# DIRECTIONS
Please return exactly the lines from the top of the data through the line that contains "1.0 & 1.057 \\", and skip all pictures.

# RECORDS FOR THIS TASK
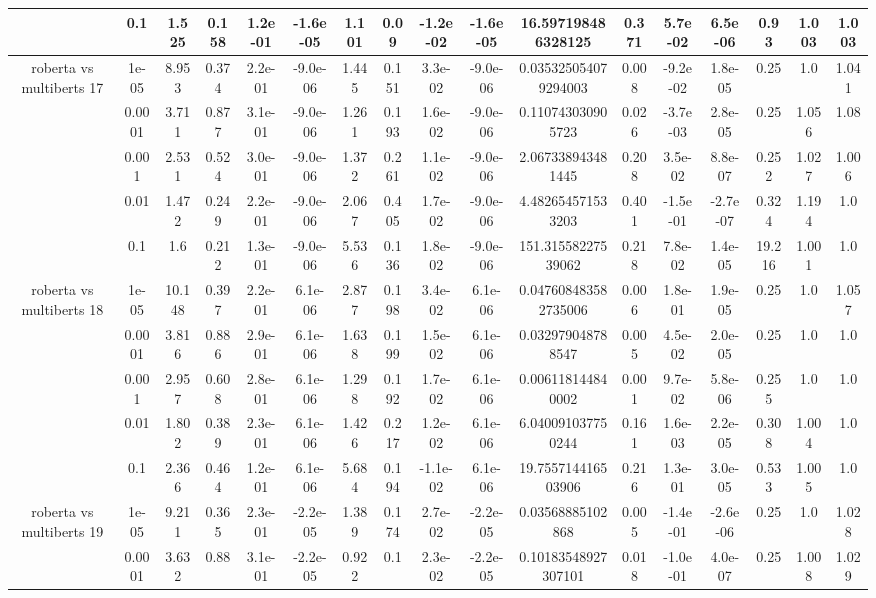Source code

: \begin{tabular}{|c|c|c|c|c|c|c|c|c|c|c|c|c|c|c|c|c|}
 & 0.1 & 1.525 & 0.158 & 1.2e-01 & -1.6e-05 & 1.101 & 0.09 & -1.2e-02 & -1.6e-05 & 16.597198486328125 & 0.371 & 5.7e-02 & 6.5e-06 & 0.93 & 1.003 & 1.003 \\
\hline
\multirow{5}{*}{roberta  vs multiberts 17} & 1e-05 & 8.953 & 0.374 & 2.2e-01 & -9.0e-06 & 1.445 & 0.151 & 3.3e-02 & -9.0e-06 & 0.035325054079294003 & 0.008 & -9.2e-02 & 1.8e-05 & 0.25 & 1.0 & 1.041 \\
 & 0.0001 & 3.711 & 0.877 & 3.1e-01 & -9.0e-06 & 1.261 & 0.193 & 1.6e-02 & -9.0e-06 & 0.110743030905723 & 0.026 & -3.7e-03 & 2.8e-05 & 0.25 & 1.056 & 1.08 \\
 & 0.001 & 2.531 & 0.524 & 3.0e-01 & -9.0e-06 & 1.372 & 0.261 & 1.1e-02 & -9.0e-06 & 2.067338943481445 & 0.208 & 3.5e-02 & 8.8e-07 & 0.252 & 1.027 & 1.006 \\
 & 0.01 & 1.472 & 0.249 & 2.2e-01 & -9.0e-06 & 2.067 & 0.405 & 1.7e-02 & -9.0e-06 & 4.482654571533203 & 0.401 & -1.5e-01 & -2.7e-07 & 0.324 & 1.194 & 1.0 \\
 & 0.1 & 1.6 & 0.212 & 1.3e-01 & -9.0e-06 & 5.536 & 0.136 & 1.8e-02 & -9.0e-06 & 151.31558227539062 & 0.218 & 7.8e-02 & 1.4e-05 & 19.216 & 1.001 & 1.0 \\
\hline
\multirow{5}{*}{roberta  vs multiberts 18} & 1e-05 & 10.148 & 0.397 & 2.2e-01 & 6.1e-06 & 2.877 & 0.198 & 3.4e-02 & 6.1e-06 & 0.047608483582735006 & 0.006 & 1.8e-01 & 1.9e-05 & 0.25 & 1.0 & 1.057 \\
 & 0.0001 & 3.816 & 0.886 & 2.9e-01 & 6.1e-06 & 1.638 & 0.199 & 1.5e-02 & 6.1e-06 & 0.032979048788547 & 0.005 & 4.5e-02 & 2.0e-05 & 0.25 & 1.0 & 1.0 \\
 & 0.001 & 2.957 & 0.608 & 2.8e-01 & 6.1e-06 & 1.298 & 0.192 & 1.7e-02 & 6.1e-06 & 0.006118144840002 & 0.001 & 9.7e-02 & 5.8e-06 & 0.255 & 1.0 & 1.0 \\
 & 0.01 & 1.802 & 0.389 & 2.3e-01 & 6.1e-06 & 1.426 & 0.217 & 1.2e-02 & 6.1e-06 & 6.040091037750244 & 0.161 & 1.6e-03 & 2.2e-05 & 0.308 & 1.004 & 1.0 \\
 & 0.1 & 2.366 & 0.464 & 1.2e-01 & 6.1e-06 & 5.684 & 0.194 & -1.1e-02 & 6.1e-06 & 19.755714416503906 & 0.216 & 1.3e-01 & 3.0e-05 & 0.533 & 1.005 & 1.0 \\
\hline
\multirow{5}{*}{roberta  vs multiberts 19} & 1e-05 & 9.211 & 0.365 & 2.3e-01 & -2.2e-05 & 1.389 & 0.174 & 2.7e-02 & -2.2e-05 & 0.03568885102868 & 0.005 & -1.4e-01 & -2.6e-06 & 0.25 & 1.0 & 1.028 \\
 & 0.0001 & 3.632 & 0.88 & 3.1e-01 & -2.2e-05 & 0.922 & 0.1 & 2.3e-02 & -2.2e-05 & 0.10183548927307101 & 0.018 & -1.0e-01 & 4.0e-07 & 0.25 & 1.008 & 1.029 \\

\end{tabular}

# EXERCISE SOLUTION
Source code

: \begin{tabular}{|c|c|c|c|c|c|c|c|c|c|c|c|c|c|c|c|c|}
 & 0.1 & 1.525 & 0.158 & 1.2e-01 & -1.6e-05 & 1.101 & 0.09 & -1.2e-02 & -1.6e-05 & 16.597198486328125 & 0.371 & 5.7e-02 & 6.5e-06 & 0.93 & 1.003 & 1.003 \\
\hline
\multirow{5}{*}{roberta  vs multiberts 17} & 1e-05 & 8.953 & 0.374 & 2.2e-01 & -9.0e-06 & 1.445 & 0.151 & 3.3e-02 & -9.0e-06 & 0.035325054079294003 & 0.008 & -9.2e-02 & 1.8e-05 & 0.25 & 1.0 & 1.041 \\
 & 0.0001 & 3.711 & 0.877 & 3.1e-01 & -9.0e-06 & 1.261 & 0.193 & 1.6e-02 & -9.0e-06 & 0.110743030905723 & 0.026 & -3.7e-03 & 2.8e-05 & 0.25 & 1.056 & 1.08 \\
 & 0.001 & 2.531 & 0.524 & 3.0e-01 & -9.0e-06 & 1.372 & 0.261 & 1.1e-02 & -9.0e-06 & 2.067338943481445 & 0.208 & 3.5e-02 & 8.8e-07 & 0.252 & 1.027 & 1.006 \\
 & 0.01 & 1.472 & 0.249 & 2.2e-01 & -9.0e-06 & 2.067 & 0.405 & 1.7e-02 & -9.0e-06 & 4.482654571533203 & 0.401 & -1.5e-01 & -2.7e-07 & 0.324 & 1.194 & 1.0 \\
 & 0.1 & 1.6 & 0.212 & 1.3e-01 & -9.0e-06 & 5.536 & 0.136 & 1.8e-02 & -9.0e-06 & 151.31558227539062 & 0.218 & 7.8e-02 & 1.4e-05 & 19.216 & 1.001 & 1.0 \\
\hline
\multirow{5}{*}{roberta  vs multiberts 18} & 1e-05 & 10.148 & 0.397 & 2.2e-01 & 6.1e-06 & 2.877 & 0.198 & 3.4e-02 & 6.1e-06 & 0.047608483582735006 & 0.006 & 1.8e-01 & 1.9e-05 & 0.25 & 1.0 & 1.057 \\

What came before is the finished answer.